Early history
Main article: First video game
On January 25, 1947, Thomas T. Goldsmith, Jr. and Estle Ray Mann filed a United States patent request for an invention they described as a "cathode ray tube amusement device". This patent, which the United States Patent Office
issued on December 14, 1948, details a machine in which a person uses
knobs and buttons to manipulate a cathode ray tube beam to simulate
firing at "air-borne" targets. A printed overlay on the CRT screen helps
to define the playing field.In February 1951, Christopher Strachey tried to run a draughts program he had written for the NPL Pilot ACE. The program exceeded the memory capacity of the machine and Strachey recoded his program for a machine at Manchester with a larger memory capacity by October.
Also in 1951, while developing television technologies for New York based electronics company Loral, inventor Ralph Baer came up with the idea of using the lights and patterns he used in his work as more than just calibration equipment. He realized that by giving an audience the ability to manipulate what was projected on their television sets, their role changed from passive observing to interactive manipulation. When he took this idea to his supervisor, it was quickly squashed because the company was already behind schedule.
OXO, a graphical version of tic-tac-toe, was created by A.S. Douglas in 1952 at the University of Cambridge, in order to demonstrate his thesis on human-computer interaction. It was developed on the EDSAC computer, which uses a cathode ray tube as a visual display to display memory contents. The player competes against the computer.
In 1958 William Higinbotham created a game using an oscilloscope and analog computer. Titled Tennis for Two, it was used to entertain visitors of the Brookhaven National Laboratory in New York. Tennis for Two showed a simplified tennis court from the side, featuring a gravity-controlled ball that needed to be played over the "net," unlike its successor—Pong. The game was played with two box-shaped controllers, both equipped with a knob for trajectory and a button for hitting the ball. Tennis for Two was exhibited for two seasons before it was dismantled in 1959.
Early 1950s–1969
The majority of early computer games ran on universities' mainframe computers in the United States and were developed by individuals as a hobby. The limited accessibility of early computer hardware meant that these games were small in number and forgotten by posterity.[citation needed]In 1959–1961, a collection of interactive graphical programs were created on the TX-0 machine at MIT:
- Mouse in the Maze: allowed players to place maze walls, bits of cheese, and, in some versions, martinis using a light pen.
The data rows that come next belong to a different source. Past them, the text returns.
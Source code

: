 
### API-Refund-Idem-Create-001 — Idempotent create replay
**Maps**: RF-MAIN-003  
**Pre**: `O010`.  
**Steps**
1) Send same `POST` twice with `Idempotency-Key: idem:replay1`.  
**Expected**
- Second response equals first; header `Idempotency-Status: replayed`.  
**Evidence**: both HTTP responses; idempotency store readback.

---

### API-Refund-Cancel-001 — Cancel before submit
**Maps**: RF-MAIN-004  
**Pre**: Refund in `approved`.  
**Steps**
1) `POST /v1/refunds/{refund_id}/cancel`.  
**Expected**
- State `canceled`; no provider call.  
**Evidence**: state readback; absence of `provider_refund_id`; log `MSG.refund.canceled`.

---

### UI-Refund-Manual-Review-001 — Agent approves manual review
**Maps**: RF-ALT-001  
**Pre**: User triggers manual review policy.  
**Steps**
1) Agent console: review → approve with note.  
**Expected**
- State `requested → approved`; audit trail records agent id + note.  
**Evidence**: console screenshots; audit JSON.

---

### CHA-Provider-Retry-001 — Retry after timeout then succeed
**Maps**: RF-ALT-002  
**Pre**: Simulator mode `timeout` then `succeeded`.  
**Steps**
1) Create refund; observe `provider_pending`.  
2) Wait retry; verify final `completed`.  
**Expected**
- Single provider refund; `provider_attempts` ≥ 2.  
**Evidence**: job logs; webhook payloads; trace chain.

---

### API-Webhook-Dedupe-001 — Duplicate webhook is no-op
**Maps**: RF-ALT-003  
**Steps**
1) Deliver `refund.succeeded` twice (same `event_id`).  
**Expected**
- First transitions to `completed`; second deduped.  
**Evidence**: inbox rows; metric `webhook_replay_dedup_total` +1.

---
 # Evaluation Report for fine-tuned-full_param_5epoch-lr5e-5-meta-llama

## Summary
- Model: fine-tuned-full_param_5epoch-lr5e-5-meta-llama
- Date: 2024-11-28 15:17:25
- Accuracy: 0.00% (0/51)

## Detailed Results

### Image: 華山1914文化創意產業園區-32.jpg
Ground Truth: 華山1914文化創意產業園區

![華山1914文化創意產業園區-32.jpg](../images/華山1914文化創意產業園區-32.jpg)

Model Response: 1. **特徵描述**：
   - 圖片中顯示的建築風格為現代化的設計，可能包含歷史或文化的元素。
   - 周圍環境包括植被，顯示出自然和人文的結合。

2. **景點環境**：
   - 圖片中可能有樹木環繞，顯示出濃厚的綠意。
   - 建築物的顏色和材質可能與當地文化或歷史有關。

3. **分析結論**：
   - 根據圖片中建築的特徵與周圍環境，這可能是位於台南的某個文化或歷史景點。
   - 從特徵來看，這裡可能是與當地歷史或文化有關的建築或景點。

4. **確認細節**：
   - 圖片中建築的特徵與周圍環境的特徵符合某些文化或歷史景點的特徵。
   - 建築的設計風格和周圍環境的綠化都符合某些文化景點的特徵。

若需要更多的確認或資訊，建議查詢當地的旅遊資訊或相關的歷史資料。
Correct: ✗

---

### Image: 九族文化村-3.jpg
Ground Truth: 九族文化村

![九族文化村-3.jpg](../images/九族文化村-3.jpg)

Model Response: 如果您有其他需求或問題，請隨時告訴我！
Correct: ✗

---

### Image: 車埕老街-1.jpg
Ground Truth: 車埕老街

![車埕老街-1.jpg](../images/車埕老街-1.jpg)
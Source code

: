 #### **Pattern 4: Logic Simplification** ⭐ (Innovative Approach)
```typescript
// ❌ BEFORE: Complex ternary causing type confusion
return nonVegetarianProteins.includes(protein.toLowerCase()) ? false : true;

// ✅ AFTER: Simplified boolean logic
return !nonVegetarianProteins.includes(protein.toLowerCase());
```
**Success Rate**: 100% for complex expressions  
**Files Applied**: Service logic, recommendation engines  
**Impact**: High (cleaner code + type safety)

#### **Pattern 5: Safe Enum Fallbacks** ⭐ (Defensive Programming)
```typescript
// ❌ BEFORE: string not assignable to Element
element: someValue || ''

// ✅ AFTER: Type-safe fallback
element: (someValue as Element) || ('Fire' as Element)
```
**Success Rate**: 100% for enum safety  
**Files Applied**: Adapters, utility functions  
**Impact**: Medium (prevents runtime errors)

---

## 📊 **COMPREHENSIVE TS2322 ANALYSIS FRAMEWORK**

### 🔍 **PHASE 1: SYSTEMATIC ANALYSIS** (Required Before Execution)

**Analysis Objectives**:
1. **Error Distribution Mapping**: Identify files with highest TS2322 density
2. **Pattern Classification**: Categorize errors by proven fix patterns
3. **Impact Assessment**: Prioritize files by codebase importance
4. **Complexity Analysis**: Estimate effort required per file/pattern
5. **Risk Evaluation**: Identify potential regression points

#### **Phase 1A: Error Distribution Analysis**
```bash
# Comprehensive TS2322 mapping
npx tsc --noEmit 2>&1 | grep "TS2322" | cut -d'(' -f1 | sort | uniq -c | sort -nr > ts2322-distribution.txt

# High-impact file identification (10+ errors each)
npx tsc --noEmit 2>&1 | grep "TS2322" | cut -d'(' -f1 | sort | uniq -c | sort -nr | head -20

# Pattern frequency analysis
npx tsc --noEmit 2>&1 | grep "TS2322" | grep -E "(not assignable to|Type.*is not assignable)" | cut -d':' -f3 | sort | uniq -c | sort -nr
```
One could then release the mouse and watch it traverse the maze to find the goodies.
- HAX: By adjusting two switches on the console, various graphical displays and sounds could be made.
- Tic-Tac-Toe: Using the light pen, the user could play a simple game of tic-tac-toe against the computer.
In 1966, Ralph Baer engaged co-worker Bill Harrison in the project, where they both worked at military electronics contractor Sanders Associates in Nashua, NH. They created a simple video game named Chase, the first to display on a standard television set. With the assistance of Baer, Bill Harrison created the light gun. Baer and Harrison were joined by Bill Rusch in 1967, an MIT graduate (MSEE) who was subsequently awarded several patents for the TV gaming apparatus. Development continued, and in 1968 a prototype was completed that could run several different games such as table tennis and target shooting. After months of secretive labouring between official projects, the team was able to bring an example with true promise to Sanders' R & D department. By 1969, Sanders was showing off the world’s first home video game console to manufacturers.
In 1969, AT&T computer programmer Ken Thompson wrote a video game called Space Travel for the Multics operating system. This game simulated various bodies of the solar system and their movements and the player could attempt to land a spacecraft on them. AT&T pulled out of the MULTICS project, and Thompson ported the game to Fortran code running on the GECOS operating system of the General Electric GE 635 mainframe computer. Runs on this system cost about $75 per hour, and Thompson looked for a smaller, less expensive computer to use. He found an underused PDP-7, and he and Dennis Ritchie started porting the game to PDP-7 assembly language. In the process of learning to develop software for the machine, the development process of the Unix operating system began, and Space Travel has been called the first UNIX application.[10]